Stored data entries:
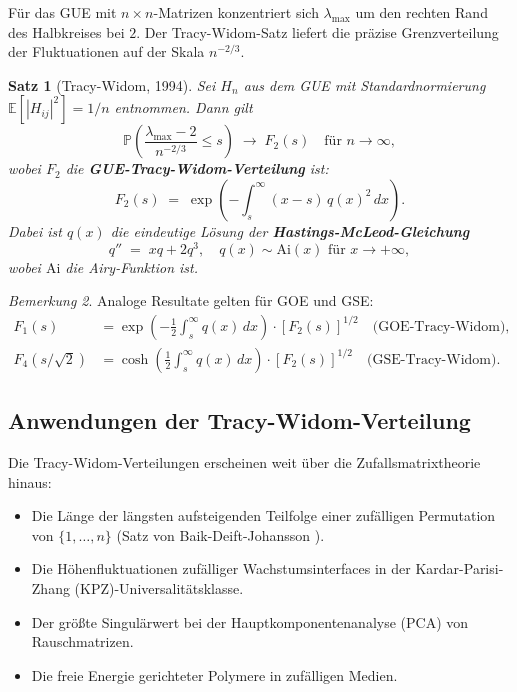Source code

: \documentclass[12pt,a4paper]{amsart}
\newtheorem{theorem}{Satz}[section]
\theoremstyle{definition}
\theoremstyle{remark}
\newtheorem{bemerkung}[theorem]{Bemerkung}
\begin{document}
Für das GUE mit $n \times n$-Matrizen konzentriert sich $\lambda_{\max}$
um den rechten Rand des Halbkreises bei $2$. Der Tracy-Widom-Satz liefert
die präzise Grenzverteilung der Fluktuationen auf der Skala $n^{-2/3}$.

\begin{theorem}[Tracy-Widom, 1994]
\label{thm:tracywidom}
Sei $H_n$ aus dem GUE mit Standardnormierung
$\mathbb{E}[|H_{ij}|^2] = 1/n$ entnommen. Dann gilt
\[
  \mathbb{P}\!\left(\frac{\lambda_{\max} - 2}{n^{-2/3}} \leq s\right)
  \;\longrightarrow\; F_2(s) \quad \text{für } n \to \infty,
\]
wobei $F_2$ die \textbf{GUE-Tracy-Widom-Verteilung} ist:
\[
  F_2(s) \;=\; \exp\!\left(-\int_s^\infty (x-s)\,q(x)^2\,dx\right).
\]
Dabei ist $q(x)$ die eindeutige Lösung der \textbf{Hastings-McLeod-Gleichung}
\[
  q'' \;=\; xq + 2q^3, \quad q(x) \sim \mathrm{Ai}(x) \text{ für } x \to +\infty,
\]
wobei $\mathrm{Ai}$ die Airy-Funktion ist.
\end{theorem}

\begin{bemerkung}
Analoge Resultate gelten für GOE und GSE:
\begin{align*}
  F_1(s) &= \exp\!\left(-\frac{1}{2}\int_s^\infty q(x)\,dx\right)\cdot [F_2(s)]^{1/2}
  \quad \text{(GOE-Tracy-Widom)},\\
  F_4(s/\sqrt{2}) &= \cosh\!\left(\frac{1}{2}\int_s^\infty q(x)\,dx\right)\cdot [F_2(s)]^{1/2}
  \quad \text{(GSE-Tracy-Widom)}.
\end{align*}
\end{bemerkung}

\subsection{Anwendungen der Tracy-Widom-Verteilung}

Die Tracy-Widom-Verteilungen erscheinen weit über die Zufallsmatrixtheorie hinaus:
\begin{itemize}
  \item Die Länge der längsten aufsteigenden Teilfolge einer zufälligen
    Permutation von $\{1,\ldots,n\}$ (Satz von Baik-Deift-Johansson \cite{BaikDeiftJohansson1999}).
  \item Die Höhenfluktuationen zufälliger Wachstumsinterfaces in der
    Kardar-Parisi-Zhang (KPZ)-Universalitätsklasse.
  \item Der größte Singulärwert bei der Hauptkomponentenanalyse (PCA)
    von Rauschmatrizen.
  \item Die freie Energie gerichteter Polymere in zufälligen Medien.
\end{itemize}
\end{document}
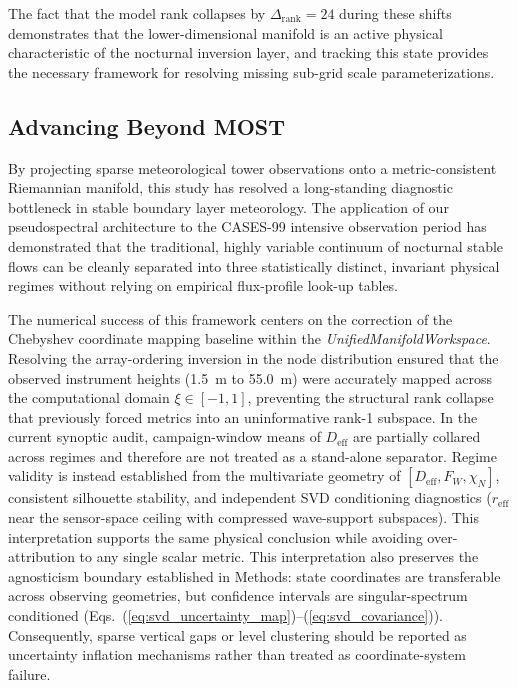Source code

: \documentclass[11pt,a4paper]{article}
\begin{document}
The fact that the model rank collapses by $\Delta_{\mathrm{rank}} = 24$ during these shifts demonstrates that the lower-dimensional manifold is an active physical characteristic of the nocturnal inversion layer, and tracking this state provides the necessary framework for resolving missing sub-grid scale parameterizations.

\subsection{Advancing Beyond MOST}

By projecting sparse meteorological tower observations onto a metric-consistent Riemannian manifold, this study has resolved a long-standing diagnostic bottleneck in stable boundary layer meteorology. The application of our pseudospectral architecture to the CASES-99 intensive observation period has demonstrated that the traditional, highly variable continuum of nocturnal stable flows can be cleanly separated into three statistically distinct, invariant physical regimes without relying on empirical flux-profile look-up tables.

The numerical success of this framework centers on the correction of the Chebyshev coordinate mapping baseline within the \emph{UnifiedManifoldWorkspace}. Resolving the array-ordering inversion in the node distribution ensured that the observed instrument heights (\SI{1.5}{\meter} to \SI{55.0}{\meter}) were accurately mapped across the computational domain $\xi \in [-1, 1]$, preventing the structural rank collapse that previously forced metrics into an uninformative rank-1 subspace. In the current synoptic audit, campaign-window means of $D_{\mathrm{eff}}$ are partially collared across regimes and therefore are not treated as a stand-alone separator. Regime validity is instead established from the multivariate geometry of $[D_{\mathrm{eff}}, F_W, \chi_N]$, consistent silhouette stability, and independent SVD conditioning diagnostics ($r_{\mathrm{eff}}$ near the sensor-space ceiling with compressed wave-support subspaces). This interpretation supports the same physical conclusion while avoiding over-attribution to any single scalar metric.
This interpretation also preserves the agnosticism boundary established in Methods: state coordinates are transferable across observing geometries, but confidence intervals are singular-spectrum conditioned (Eqs.~(\ref{eq:svd_uncertainty_map})--(\ref{eq:svd_covariance})). Consequently, sparse vertical gaps or level clustering should be reported as uncertainty inflation mechanisms rather than treated as coordinate-system failure.
\end{document}
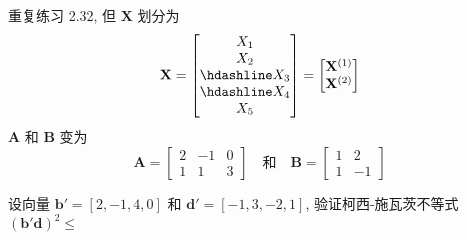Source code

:\medskip
{}\quad 重复练习 2.32, 但 $\mathbf{X}$ 划分为
\[
\mathbf{X}=\begin{bmatrix}X_{1}\\X_{2}\\\hdashline X_{3}\\\hdashline X_{4}\\X_{5}\end{bmatrix}
=\begin{bmatrix}\mathbf{X}^{(1)}\\\mathbf{X}^{(2)}\end{bmatrix}
\]
$\mathbf{A}$ 和 $\mathbf{B}$ 变为
\[
\mathbf{A}=\begin{bmatrix}2&-1&0\\1&1&3\end{bmatrix}\quad\text{和}\quad
\mathbf{B}=\begin{bmatrix}1&2\\1&-1\end{bmatrix}
\]

\medskip
{}\quad 设向量 $\mathbf{b}'=[2,-1,4,0]$ 和 $\mathbf{d}'=[-1,3,-2,1]$, 验证柯西-施瓦茨不等式 $(\mathbf{b}'\mathbf{d})^{2}\le$
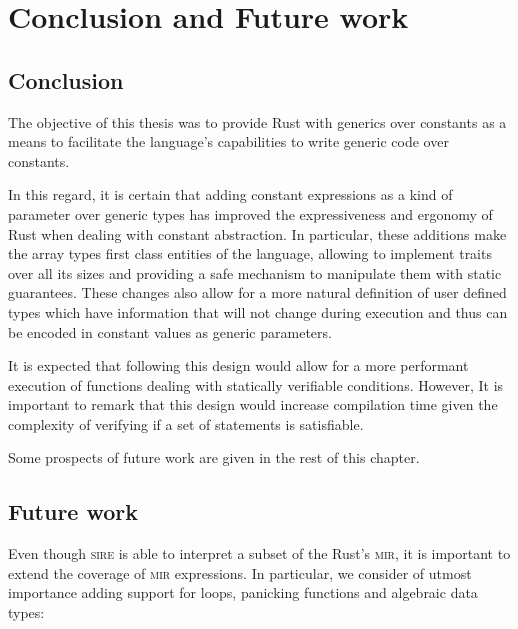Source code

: \chapter{Conclusion and Future work}
\label{chap:conclusion}

\section{Conclusion}

The objective of this thesis was to provide Rust with generics over constants
as a means to facilitate the language's capabilities to write generic code over
constants.

In this regard, it is certain that adding constant expressions as a kind of
parameter over generic types has improved the expressiveness and ergonomy of
Rust when dealing with constant abstraction. In particular, these additions
make the array types first class entities of the language, allowing to
implement traits over all its sizes and providing a safe mechanism to
manipulate them with static guarantees. These changes also allow for a more
natural definition of user defined types which have information that will not
change during execution and thus can be encoded in constant values as generic
parameters.

It is expected that following this design would allow for a more performant
execution of functions dealing with statically verifiable conditions. However,
It is important to remark that this design would increase compilation time
given the complexity of verifying if a set of statements is satisfiable.

Some prospects of future work are given in the rest of this chapter.


\section{Future work}

Even though \textsc{sire} is able to interpret a subset of the Rust's
\textsc{mir}, it is important to extend the coverage of \textsc{mir}
expressions. In particular, we consider of utmost importance adding support for
loops, panicking functions and algebraic data types:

*TRY IT*: Each line in the data that holds the string "quad" must be returned.

*FINAL ANSWER*:
  \;\longrightarrow\; F_2(s) \quad \text{für } n \to \infty,
  q'' \;=\; xq + 2q^3, \quad q(x) \sim \mathrm{Ai}(x) \text{ für } x \to +\infty,
  \quad \text{(GOE-Tracy-Widom)},\\
  \quad \text{(GSE-Tracy-Widom)}.
{}\quad 重复练习 2.32, 但 $\mathbf{X}$ 划分为
\mathbf{A}=\begin{bmatrix}2&-1&0\\1&1&3\end{bmatrix}\quad\text{和}\quad
{}\quad 设向量 $\mathbf{b}'=[2,-1,4,0]$ 和 $\mathbf{d}'=[-1,3,-2,1]$, 验证柯西-施瓦茨不等式 $(\mathbf{b}'\mathbf{d})^{2}\le$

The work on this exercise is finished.